ACTION ITEM:
In the copy of the lines below, leave out pictures and print everything else exactly.

RECORD SET:
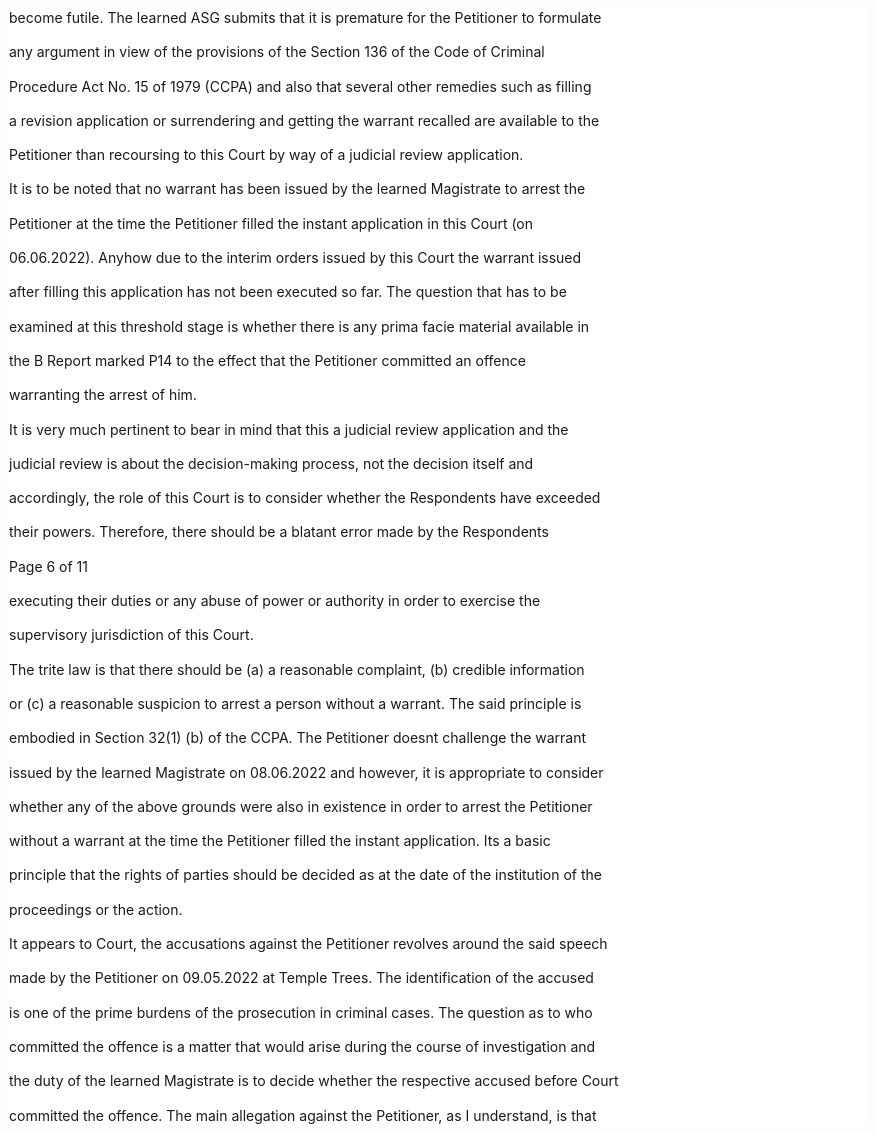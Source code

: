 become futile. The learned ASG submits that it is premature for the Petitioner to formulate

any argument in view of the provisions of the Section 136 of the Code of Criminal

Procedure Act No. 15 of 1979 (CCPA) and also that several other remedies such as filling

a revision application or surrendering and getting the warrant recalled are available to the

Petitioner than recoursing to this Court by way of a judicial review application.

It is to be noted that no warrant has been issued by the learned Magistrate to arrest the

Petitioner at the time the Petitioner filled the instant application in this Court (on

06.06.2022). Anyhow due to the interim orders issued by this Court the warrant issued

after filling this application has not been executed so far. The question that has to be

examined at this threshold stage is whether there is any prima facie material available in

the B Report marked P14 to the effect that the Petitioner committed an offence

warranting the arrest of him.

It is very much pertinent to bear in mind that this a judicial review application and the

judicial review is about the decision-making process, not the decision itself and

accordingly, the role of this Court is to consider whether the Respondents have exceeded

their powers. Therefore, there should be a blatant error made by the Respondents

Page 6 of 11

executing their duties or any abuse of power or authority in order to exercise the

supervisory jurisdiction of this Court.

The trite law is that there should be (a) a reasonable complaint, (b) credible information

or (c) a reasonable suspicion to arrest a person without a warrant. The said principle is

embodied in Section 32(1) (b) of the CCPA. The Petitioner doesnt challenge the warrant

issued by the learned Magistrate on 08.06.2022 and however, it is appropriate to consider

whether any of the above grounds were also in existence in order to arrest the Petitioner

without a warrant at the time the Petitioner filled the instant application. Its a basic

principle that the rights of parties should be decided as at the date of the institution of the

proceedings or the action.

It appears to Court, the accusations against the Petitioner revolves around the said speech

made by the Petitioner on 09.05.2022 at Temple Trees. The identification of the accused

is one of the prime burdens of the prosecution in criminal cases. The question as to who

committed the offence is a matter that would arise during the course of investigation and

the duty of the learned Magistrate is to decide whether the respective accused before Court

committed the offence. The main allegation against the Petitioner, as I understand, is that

SOLUTION FOR THIS TASK:
Source code

: become futile. The learned ASG submits that it is premature for the Petitioner to formulate

any argument in view of the provisions of the Section 136 of the Code of Criminal

Procedure Act No. 15 of 1979 (CCPA) and also that several other remedies such as filling

a revision application or surrendering and getting the warrant recalled are available to the

Petitioner than recoursing to this Court by way of a judicial review application.

It is to be noted that no warrant has been issued by the learned Magistrate to arrest the

Petitioner at the time the Petitioner filled the instant application in this Court (on

06.06.2022). Anyhow due to the interim orders issued by this Court the warrant issued

after filling this application has not been executed so far. The question that has to be

examined at this threshold stage is whether there is any prima facie material available in

the B Report marked P14 to the effect that the Petitioner committed an offence

warranting the arrest of him.

It is very much pertinent to bear in mind that this a judicial review application and the

judicial review is about the decision-making process, not the decision itself and

accordingly, the role of this Court is to consider whether the Respondents have exceeded

their powers. Therefore, there should be a blatant error made by the Respondents

Page 6 of 11

executing their duties or any abuse of power or authority in order to exercise the

supervisory jurisdiction of this Court.

The trite law is that there should be (a) a reasonable complaint, (b) credible information

or (c) a reasonable suspicion to arrest a person without a warrant. The said principle is

embodied in Section 32(1) (b) of the CCPA. The Petitioner doesnt challenge the warrant

issued by the learned Magistrate on 08.06.2022 and however, it is appropriate to consider

whether any of the above grounds were also in existence in order to arrest the Petitioner

without a warrant at the time the Petitioner filled the instant application. Its a basic

principle that the rights of parties should be decided as at the date of the institution of the

proceedings or the action.

It appears to Court, the accusations against the Petitioner revolves around the said speech

made by the Petitioner on 09.05.2022 at Temple Trees. The identification of the accused

is one of the prime burdens of the prosecution in criminal cases. The question as to who

committed the offence is a matter that would arise during the course of investigation and

the duty of the learned Magistrate is to decide whether the respective accused before Court

committed the offence. The main allegation against the Petitioner, as I understand, is that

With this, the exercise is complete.